BuzzFeed’s Jeremy Singer-Vine on data journalismPosted: January 7, 2015
BuzzFeed first made its name on the Internet for pushing viral GIFs, cat pictures and listicles, but over the past two years the site has pushed to build its serious news credentials by hiring journalists from publications like Politico, Wired, ProPublica and The Wall Street Journal.
Among those hires was Jeremy Singer-Vine, who became the data editor for the BuzzFeed News investigative unit in March 2014.
During his time at BuzzFeed he has worked on a story about “beacons” — devices that can be used to track people’s movements — that were hidden in hundreds of pay phone booths in Manhattan, and an analysis of racial segregation in St. Louis suburbs following the shooting of Michael Brown in Ferguson, Mo. among others.

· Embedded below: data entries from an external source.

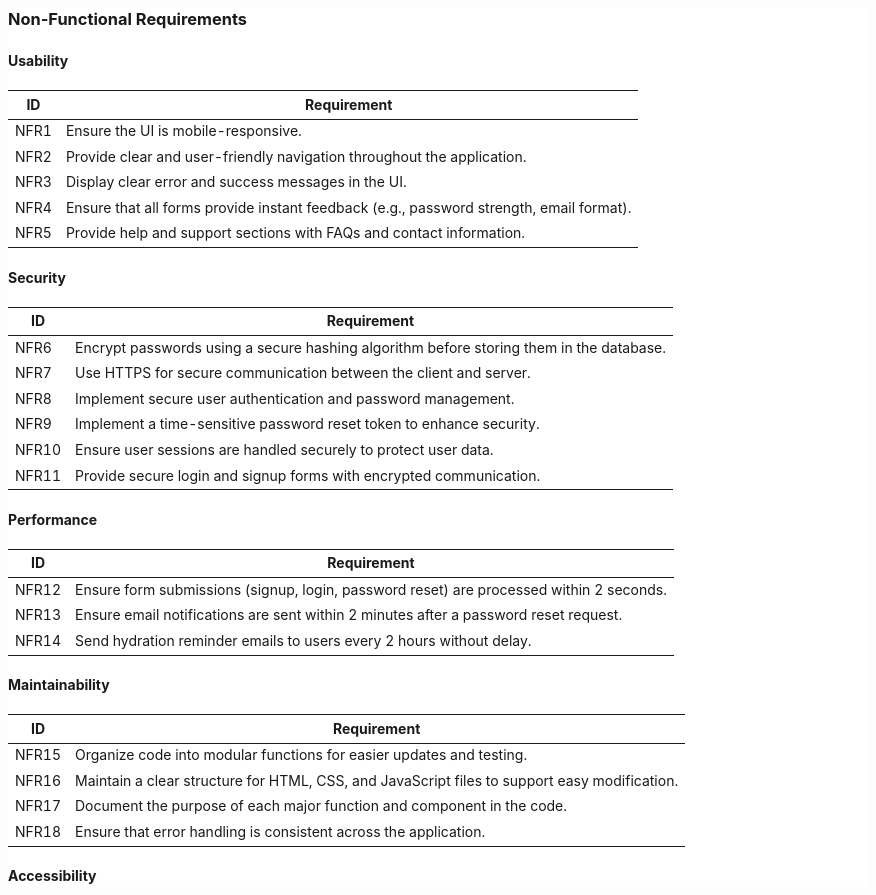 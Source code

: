 ### Non-Functional Requirements

#### Usability

| ID   | Requirement                                       |
|------|---------------------------------------------------|
| NFR1 | Ensure the UI is mobile-responsive.              |
| NFR2 | Provide clear and user-friendly navigation throughout the application.|
| NFR3 | Display clear error and success messages in the UI.|
| NFR4 | Ensure that all forms provide instant feedback (e.g., password strength, email format).|
| NFR5 | Provide help and support sections with FAQs and contact information.|

#### Security

| ID   | Requirement                                       |
|------|---------------------------------------------------|
| NFR6 | Encrypt passwords using a secure hashing algorithm before storing them in the database.|
| NFR7 | Use HTTPS for secure communication between the client and server.|
| NFR8 | Implement secure user authentication and password management.|
| NFR9 | Implement a time-sensitive password reset token to enhance security.|
| NFR10| Ensure user sessions are handled securely to protect user data. |
| NFR11| Provide secure login and signup forms with encrypted communication.|

#### Performance

| ID   | Requirement                                       |
|------|---------------------------------------------------|
| NFR12| Ensure form submissions (signup, login, password reset) are processed within 2 seconds.|
| NFR13| Ensure email notifications are sent within 2 minutes after a password reset request.|
| NFR14| Send hydration reminder emails to users every 2 hours without delay. |

#### Maintainability

| ID   | Requirement                                       |
|------|---------------------------------------------------|
| NFR15| Organize code into modular functions for easier updates and testing.|
| NFR16| Maintain a clear structure for HTML, CSS, and JavaScript files to support easy modification.|
| NFR17| Document the purpose of each major function and component in the code.|
| NFR18| Ensure that error handling is consistent across the application. |

#### Accessibility

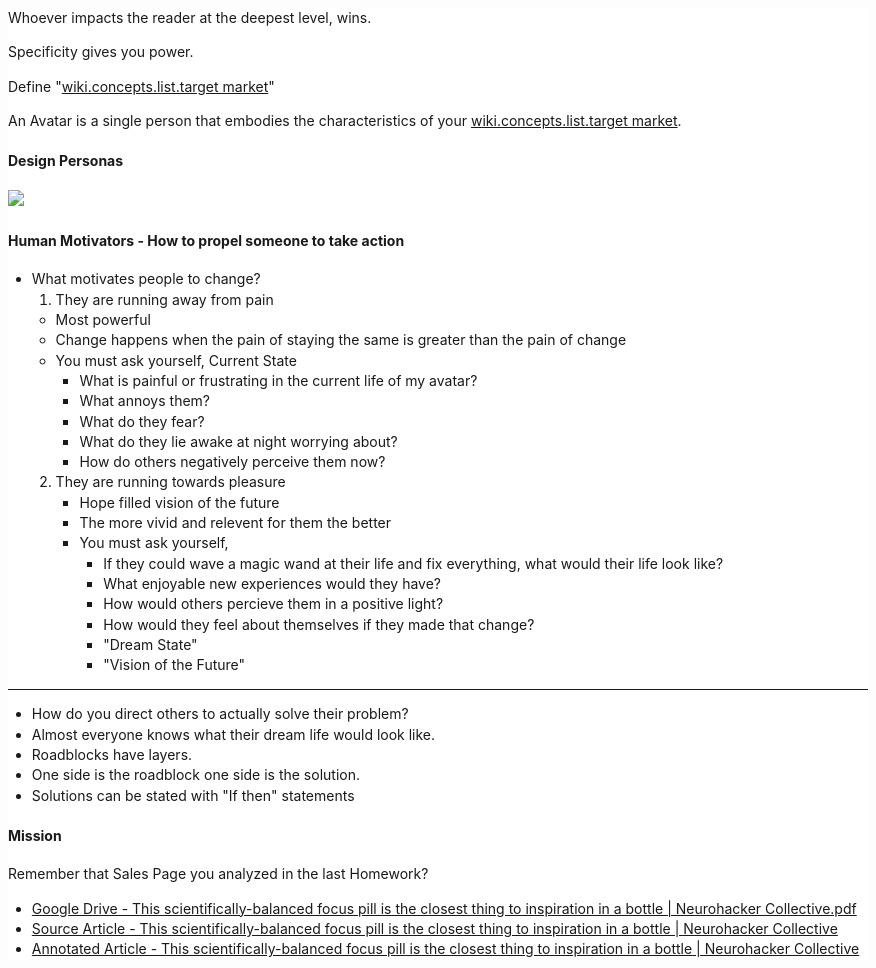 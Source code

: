 Whoever impacts the reader at the deepest level, wins.

Specificity gives you power.

Define "[wiki.concepts.list.target market](../Concepts/List/target%20market.md)"

An Avatar is a single person that embodies the characteristics of your [wiki.concepts.list.target market](../Concepts/List/target%20market.md).

#### Design Personas

![](wiki.research.template#avatar)

#### Human Motivators - How to propel someone to take action

* What motivates people to change?
  1. They are running away from pain
    * Most powerful
    * Change happens when the pain of staying the same is greater than the pain of change
    * You must ask yourself, Current State
      * What is painful or frustrating in the current life of my avatar?
      * What annoys them?
      * What do they fear?
      * What do they lie awake at night worrying about?
      * How do others negatively perceive them now?
  2. They are running towards pleasure
      * Hope filled vision of the future
      * The more vivid and relevent for them the better
      * You must ask yourself,
        * If they could wave a magic wand at their life and fix everything, what would their life look like?
        * What enjoyable new experiences would they have?
        * How would others percieve them in a positive light?
        * How would they feel about themselves if they made that change?
        * "Dream State"
        * "Vision of the Future"

----

* How do you direct others to actually solve their problem?
* Almost everyone knows what their dream life would look like.
* Roadblocks have layers.
* One side is the roadblock one side is the solution.
* Solutions can be stated with "If then" statements

#### Mission

Remember that Sales Page you analyzed in the last Homework?

* [Google Drive - This scientifically-balanced focus pill is the closest thing to inspiration in a bottle | Neurohacker Collective.pdf](https://drive.google.com/file/d/1q8Y1PKpvrA985L3KE5RosykNn6_gv7Uu/view)
* [Source Article - This scientifically-balanced focus pill is the closest thing to inspiration in a bottle | Neurohacker Collective](https://neurohacker.com/qualia-mind-essentials-inspiration-in-a-bottle#annotations:FhSCTjOIEe2L98OxhDu4QQ)
* [Annotated Article - This scientifically-balanced focus pill is the closest thing to inspiration in a bottle | Neurohacker Collective](https://hyp.is/FhSCTjOIEe2L98OxhDu4QQ/neurohacker.com/qualia-mind-essentials-inspiration-in-a-bottle)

Previously, Singer-Vine worked at The Wall Street Journal as part of an investigative reporting team. Among his work there was the investigation “What They Know,” a data-heavy look into digital privacy. One of his projects, Waste Lands, which looked into the cleanup of sites that previously housed nuclear storage and processing facilities, was named a 2014 Pulitzer Prize finalist for national reporting.
Before that, Singer-Vine worked as a data journalist at Slate magazine, where he also edited the magazine’s environmental coverage and contributed to the magazine’s “Explainer” column.
He is also the co-organizer of Hacks/Hackers NYC, a group that brings together journalists, computer programmers and others who are interested in using technology to discover and tell stories.